For some, his crowning achievement would be his becoming California's first Mason grand master.
Ainsworth began his working life on steamboats in the Mississippi and became a river master by age twenty-five. Unlike most young men of his generation, Ainsworth traveled out West not to make his money panning for gold, but to provide the transportation and supplies that would be desperately needed by his starry-eyed peers.
Ainsworth was a rich man by the time the California gold rush was over; most of the prospectors weren’t. He went on to repeat the pattern in British Columbia, using his steamer to ferry men up the Fraser River.
Successful as he was with his steamers, by the 1870’s, Ainsworth quickly realized that railways would soon displace them, and began seeking other schemes to increase his wealth.
When word leaked out about mineral riches in the Kootenays, Ainsworth wasted no time.
Wily as always, Ainsworth understood that both Ottawa and Victoria were scared witless by the prospect of the wealth of the Kootenays being sucked southward. The Northern Pacific railroad almost touched the Canadian border. From there it was a short hop to Kootenay Lake and all its mineral riches. Very little infrastructure would be required to haul the ore out to American smelters.

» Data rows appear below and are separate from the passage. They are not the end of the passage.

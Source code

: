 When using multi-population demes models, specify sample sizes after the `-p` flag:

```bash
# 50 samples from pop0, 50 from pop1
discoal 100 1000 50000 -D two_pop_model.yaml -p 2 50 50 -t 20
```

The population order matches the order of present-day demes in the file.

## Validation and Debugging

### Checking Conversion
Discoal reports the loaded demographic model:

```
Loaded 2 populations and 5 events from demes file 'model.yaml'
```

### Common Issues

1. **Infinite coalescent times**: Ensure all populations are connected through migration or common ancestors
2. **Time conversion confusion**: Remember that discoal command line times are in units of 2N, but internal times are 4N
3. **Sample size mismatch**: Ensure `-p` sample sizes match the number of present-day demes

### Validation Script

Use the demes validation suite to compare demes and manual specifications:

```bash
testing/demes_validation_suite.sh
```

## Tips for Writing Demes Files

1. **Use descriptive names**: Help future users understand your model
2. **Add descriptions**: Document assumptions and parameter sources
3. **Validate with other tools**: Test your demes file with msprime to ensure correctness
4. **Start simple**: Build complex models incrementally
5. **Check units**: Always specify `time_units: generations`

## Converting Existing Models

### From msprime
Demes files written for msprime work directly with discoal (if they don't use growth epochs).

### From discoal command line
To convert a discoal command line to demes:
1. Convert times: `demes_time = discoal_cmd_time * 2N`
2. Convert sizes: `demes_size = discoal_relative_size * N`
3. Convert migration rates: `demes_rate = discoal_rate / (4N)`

So Ainsworth presented himself to the authorities in Victoria as something of a saviour. He proposed building a spur line railway—at his own cost—all within the Canadian border. It would run from what we now call Arrow Lake to Kootenay Lake, not far from present day Balfour. This would allow the minerals to be transported the short distance from Big Ledge to the spur line and then, by another of Ainsworth's ferries, up to the Columbia River. There it would meet the CPR (whose completion was still three years in the future) and finally safely to a Canadian smelter.
All Ainsworth asked for in exchange for his investment was a deed to all property on either side of Kootenay Lake and its tributaries to a distance of six miles from the shore! A huge tract of land! And had the government in British Columbia agreed to it, it would have finalized one of the greatest land grabs in Canadian history.

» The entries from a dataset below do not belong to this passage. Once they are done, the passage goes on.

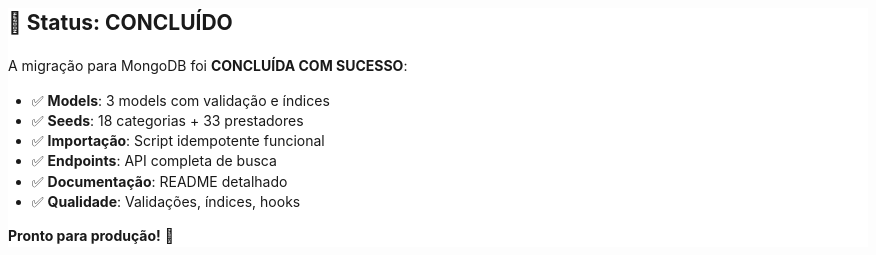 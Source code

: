 ## 🎉 Status: **CONCLUÍDO**

A migração para MongoDB foi **CONCLUÍDA COM SUCESSO**:

- ✅ **Models**: 3 models com validação e índices
- ✅ **Seeds**: 18 categorias + 33 prestadores
- ✅ **Importação**: Script idempotente funcional
- ✅ **Endpoints**: API completa de busca
- ✅ **Documentação**: README detalhado
- ✅ **Qualidade**: Validações, índices, hooks

**Pronto para produção!** 🚀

Before long, saner voices rose in protest, making it clear to Victoria what a bad deal this actually was. Along with these cautionary tales came a proposal from an English entrepreneur, Baillie-Grohman, who proposed putting a steamer onto Kootenay Lake and transforming the flooded lands south of the lake into lucrative farm land.
For a while, Victoria hemmed and hawed, thinking perhaps they might find a way to have their cake and eat it too. Eventually, however, they turned down the Ainsworth proposal and John C. had to content himself with whatever profits he could make off activity at the Big Ledge mine site. Even this notion soon became problematic. By 1886 Ainsworth decided not renew any of his mining interests at Big Ledge, leaving its development entirely in the hands of Hendryx and the Kootenay Lake Mining & Smelting Company.